Fred Vargas nous interpelle sans cesse. Sa façon d’écrire : nous, les Gens, n’est pas sans rappeler certains discours de La France Insoumise – Fred Vargas ne cache pas ses opinions.

Consciente que cette litanie et ces chiffres risquent de lasser le lecteur, elle aurait programmé sur son ordinateur un logiciel chargé de l’interrompre dès qu’elle s’écarte de son sujet, évoque des problèmes personnels… ou devient grossière. Celui qu’elle surnomme son Censeur lui permet d’accorder ici ou là une respiration au lecteur, histoire de rythmer cet essai de brefs traits d’humour ( je vous rassure, il en est truffé, même si c’est souvent de l’humour noir ).
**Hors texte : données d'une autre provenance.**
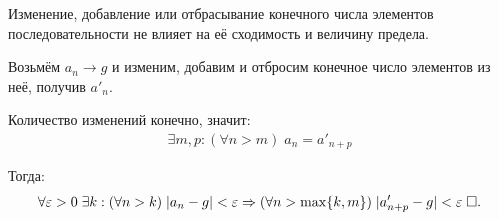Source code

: \documentclass{article}
\begin{document}
\pagebreak

\theorem

Изменение, добавление или отбрасывание конечного числа элементов последовательности не влияет на её сходимость и величину предела.

\proof

Возьмём $a_{n}\to g$ и изменим, добавим и отбросим конечное число элементов из неё, получив $a'_{n}$.

Количество изменений конечно, значит:
\begin{align*}
	\exists m,p:(\forall n>m)\;a_{n}=a'_{n+p}
\end{align*}

Тогда:
\begin{align*}
	\forall\varepsilon>0\;\exists k:(\forall n>k)\;|a_{n}-g|<\varepsilon\Rightarrow(\forall n>\max\{k,m\})\;|a'_{n+p}-g|<\varepsilon\;\square.
\end{align*}
\end{document}
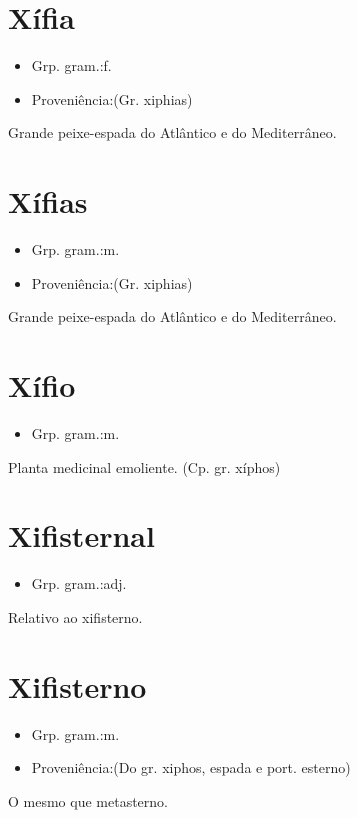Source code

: \section{Xífia}
\begin{itemize}
\item {Grp. gram.:f.}
\end{itemize}
\begin{itemize}
\item {Proveniência:(Gr. \textunderscore xiphias\textunderscore )}
\end{itemize}
Grande peixe-espada do Atlântico e do Mediterrâneo.
\section{Xífias}
\begin{itemize}
\item {Grp. gram.:m.}
\end{itemize}
\begin{itemize}
\item {Proveniência:(Gr. \textunderscore xiphias\textunderscore )}
\end{itemize}
Grande peixe-espada do Atlântico e do Mediterrâneo.
\section{Xífio}
\begin{itemize}
\item {Grp. gram.:m.}
\end{itemize}
Planta medicinal emoliente.
(Cp. gr. \textunderscore xíphos\textunderscore )
\section{Xifisternal}
\begin{itemize}
\item {Grp. gram.:adj.}
\end{itemize}
Relativo ao xifisterno.
\section{Xifisterno}
\begin{itemize}
\item {Grp. gram.:m.}
\end{itemize}
\begin{itemize}
\item {Proveniência:(Do gr. \textunderscore xiphos\textunderscore , espada e port. \textunderscore esterno\textunderscore )}
\end{itemize}
O mesmo que \textunderscore metasterno\textunderscore .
Ce logiciel, je n’y crois pas mais il permet au lecteur d’aller au bout de cette diatribe, achevée, par une dizaine de pages consacrées à des conseils.

Agir ? Sans aucun doute ! Mais comment ?

Déjà en diffusant ces informations le plus largement possible.

Ensuite en condamnant les lobbies et en boycottant leur marchandise.

Enfin, parallèlement, en changeant nos comportements ( elle dresse la liste de ce qu’il faut… ou faudrait faire ! ) car la survie de notre planète est en jeu.

Qu’ajouter ?

Qu’il s’agit là d’un pamphlet magnifique, indispensable à celles et ceux qui veulent des arguments pour forcer nos décideurs à prendre des mesures concrètes… et sans doute impopulaires. Dans son intervention du 23 juillet dernier, en présence de 150 députés, la jeune Greta Thunberg dénonçait les politiques de « faire semblant d’agir ».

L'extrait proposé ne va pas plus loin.